▶ **Goal of the exercise**
Gather all lines in the data that hold the string "ainsi".

▶ **Exercise input**
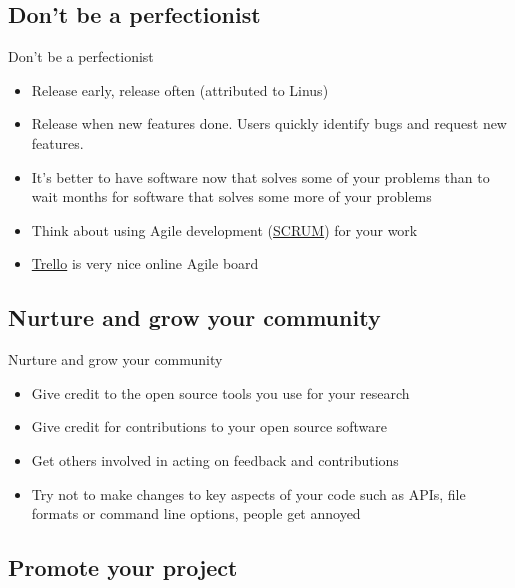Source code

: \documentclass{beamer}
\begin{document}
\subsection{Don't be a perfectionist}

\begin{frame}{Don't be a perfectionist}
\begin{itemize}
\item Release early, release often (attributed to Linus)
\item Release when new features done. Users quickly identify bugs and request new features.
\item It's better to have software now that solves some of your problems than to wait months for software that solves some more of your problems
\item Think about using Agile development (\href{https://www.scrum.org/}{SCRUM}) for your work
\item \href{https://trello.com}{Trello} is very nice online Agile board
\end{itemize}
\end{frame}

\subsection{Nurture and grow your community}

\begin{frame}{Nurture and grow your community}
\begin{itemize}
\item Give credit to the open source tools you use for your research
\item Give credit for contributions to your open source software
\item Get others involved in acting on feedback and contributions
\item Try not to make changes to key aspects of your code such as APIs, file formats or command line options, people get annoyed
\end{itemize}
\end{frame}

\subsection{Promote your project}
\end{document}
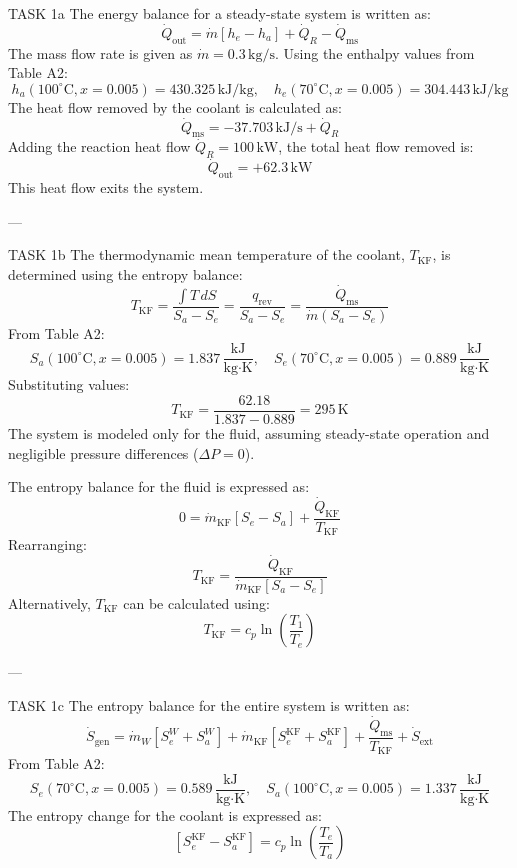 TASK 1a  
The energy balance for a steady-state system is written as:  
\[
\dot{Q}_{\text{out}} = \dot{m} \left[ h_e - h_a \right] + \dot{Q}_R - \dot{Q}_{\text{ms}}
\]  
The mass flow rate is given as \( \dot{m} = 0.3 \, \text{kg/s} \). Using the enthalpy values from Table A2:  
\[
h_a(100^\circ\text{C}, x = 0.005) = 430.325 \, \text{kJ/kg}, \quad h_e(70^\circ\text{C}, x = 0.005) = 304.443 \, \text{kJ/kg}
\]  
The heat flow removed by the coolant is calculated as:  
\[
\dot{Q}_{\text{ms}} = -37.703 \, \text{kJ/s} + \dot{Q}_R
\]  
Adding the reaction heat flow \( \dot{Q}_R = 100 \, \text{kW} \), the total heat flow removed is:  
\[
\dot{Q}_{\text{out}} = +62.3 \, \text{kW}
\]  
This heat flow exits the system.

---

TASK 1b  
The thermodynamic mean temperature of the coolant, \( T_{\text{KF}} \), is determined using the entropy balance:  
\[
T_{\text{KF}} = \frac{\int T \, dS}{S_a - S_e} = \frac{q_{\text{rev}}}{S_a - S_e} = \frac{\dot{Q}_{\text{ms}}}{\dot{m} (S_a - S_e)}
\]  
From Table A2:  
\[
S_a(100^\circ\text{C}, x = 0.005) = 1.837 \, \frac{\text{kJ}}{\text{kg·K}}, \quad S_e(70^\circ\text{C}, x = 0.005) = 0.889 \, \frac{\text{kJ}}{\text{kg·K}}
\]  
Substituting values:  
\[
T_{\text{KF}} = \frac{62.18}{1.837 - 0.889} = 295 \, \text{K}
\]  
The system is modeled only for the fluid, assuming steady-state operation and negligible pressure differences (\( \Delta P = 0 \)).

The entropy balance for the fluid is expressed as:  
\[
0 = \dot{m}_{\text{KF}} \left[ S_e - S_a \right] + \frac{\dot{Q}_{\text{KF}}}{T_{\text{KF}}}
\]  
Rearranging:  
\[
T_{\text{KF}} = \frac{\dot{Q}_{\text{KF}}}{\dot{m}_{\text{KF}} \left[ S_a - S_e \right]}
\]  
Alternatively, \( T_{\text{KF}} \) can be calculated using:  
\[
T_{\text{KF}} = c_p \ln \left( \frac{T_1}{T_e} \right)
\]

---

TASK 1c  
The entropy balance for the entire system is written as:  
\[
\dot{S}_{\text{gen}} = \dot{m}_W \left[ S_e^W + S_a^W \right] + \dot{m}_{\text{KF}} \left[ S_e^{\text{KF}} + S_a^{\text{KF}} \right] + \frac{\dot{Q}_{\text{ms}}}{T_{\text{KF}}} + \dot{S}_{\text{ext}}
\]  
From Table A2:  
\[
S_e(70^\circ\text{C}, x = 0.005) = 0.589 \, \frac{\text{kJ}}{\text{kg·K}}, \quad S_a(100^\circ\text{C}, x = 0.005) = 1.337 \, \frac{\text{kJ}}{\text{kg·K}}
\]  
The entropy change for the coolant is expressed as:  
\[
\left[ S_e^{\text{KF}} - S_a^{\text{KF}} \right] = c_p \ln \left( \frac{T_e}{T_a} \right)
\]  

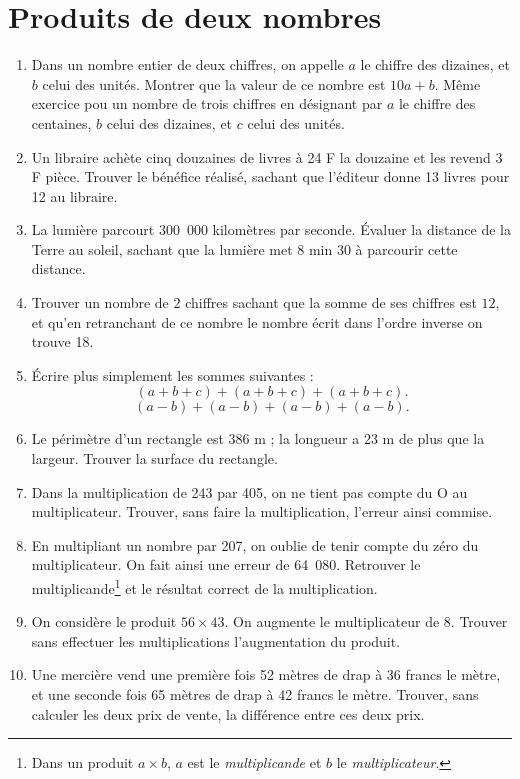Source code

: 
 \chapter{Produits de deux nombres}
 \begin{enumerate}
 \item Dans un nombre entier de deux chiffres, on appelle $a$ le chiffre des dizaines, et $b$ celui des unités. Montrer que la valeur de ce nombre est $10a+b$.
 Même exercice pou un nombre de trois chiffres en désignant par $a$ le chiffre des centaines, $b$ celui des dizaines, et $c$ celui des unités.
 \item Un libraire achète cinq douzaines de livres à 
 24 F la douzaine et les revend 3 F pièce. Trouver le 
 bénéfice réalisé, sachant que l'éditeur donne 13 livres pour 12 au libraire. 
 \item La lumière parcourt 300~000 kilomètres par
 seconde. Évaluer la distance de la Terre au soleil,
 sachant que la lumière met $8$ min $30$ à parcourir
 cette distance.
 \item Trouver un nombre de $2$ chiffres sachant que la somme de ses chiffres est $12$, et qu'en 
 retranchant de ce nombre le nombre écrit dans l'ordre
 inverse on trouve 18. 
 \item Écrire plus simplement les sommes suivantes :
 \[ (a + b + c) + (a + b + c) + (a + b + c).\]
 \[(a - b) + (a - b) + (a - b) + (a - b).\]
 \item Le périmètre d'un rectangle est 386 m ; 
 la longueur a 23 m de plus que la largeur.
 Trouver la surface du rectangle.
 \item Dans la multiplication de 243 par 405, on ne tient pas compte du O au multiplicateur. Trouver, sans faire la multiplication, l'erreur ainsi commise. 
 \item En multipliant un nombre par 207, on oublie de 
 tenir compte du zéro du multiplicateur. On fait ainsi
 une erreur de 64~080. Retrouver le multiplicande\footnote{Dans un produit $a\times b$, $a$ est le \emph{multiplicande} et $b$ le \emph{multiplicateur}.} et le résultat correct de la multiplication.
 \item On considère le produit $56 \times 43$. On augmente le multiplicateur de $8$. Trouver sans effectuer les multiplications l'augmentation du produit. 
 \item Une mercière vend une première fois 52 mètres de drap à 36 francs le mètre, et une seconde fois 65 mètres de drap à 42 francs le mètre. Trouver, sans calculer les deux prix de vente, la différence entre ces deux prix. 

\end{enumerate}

--

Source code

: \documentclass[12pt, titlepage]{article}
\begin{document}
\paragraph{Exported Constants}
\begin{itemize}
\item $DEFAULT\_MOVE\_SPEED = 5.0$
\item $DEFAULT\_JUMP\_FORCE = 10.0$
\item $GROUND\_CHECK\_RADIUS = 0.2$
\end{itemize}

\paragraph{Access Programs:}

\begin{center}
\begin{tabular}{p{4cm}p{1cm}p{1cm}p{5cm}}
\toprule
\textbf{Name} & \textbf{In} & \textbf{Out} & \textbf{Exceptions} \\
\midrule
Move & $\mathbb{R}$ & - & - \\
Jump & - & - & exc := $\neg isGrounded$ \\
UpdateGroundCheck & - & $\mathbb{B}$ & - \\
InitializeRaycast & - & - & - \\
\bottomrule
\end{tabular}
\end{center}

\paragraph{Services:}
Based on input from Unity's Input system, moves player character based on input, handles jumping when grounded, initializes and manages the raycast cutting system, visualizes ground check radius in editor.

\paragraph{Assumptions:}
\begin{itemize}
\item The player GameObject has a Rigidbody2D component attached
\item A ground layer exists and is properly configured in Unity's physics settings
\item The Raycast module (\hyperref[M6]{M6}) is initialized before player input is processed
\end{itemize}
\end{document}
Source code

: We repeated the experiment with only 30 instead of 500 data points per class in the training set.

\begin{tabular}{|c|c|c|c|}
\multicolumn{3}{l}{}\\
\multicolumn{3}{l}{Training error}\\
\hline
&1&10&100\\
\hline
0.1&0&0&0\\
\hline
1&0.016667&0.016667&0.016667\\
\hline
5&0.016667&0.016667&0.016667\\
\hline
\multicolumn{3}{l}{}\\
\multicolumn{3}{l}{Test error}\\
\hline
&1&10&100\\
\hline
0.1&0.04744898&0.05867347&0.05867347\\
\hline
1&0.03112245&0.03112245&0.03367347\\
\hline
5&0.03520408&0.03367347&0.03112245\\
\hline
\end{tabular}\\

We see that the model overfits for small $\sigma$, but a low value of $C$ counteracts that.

▶ **Task result**
 \item Dans la multiplication de 243 par 405, on ne tient pas compte du O au multiplicateur. Trouver, sans faire la multiplication, l'erreur ainsi commise. 
 tenir compte du zéro du multiplicateur. On fait ainsi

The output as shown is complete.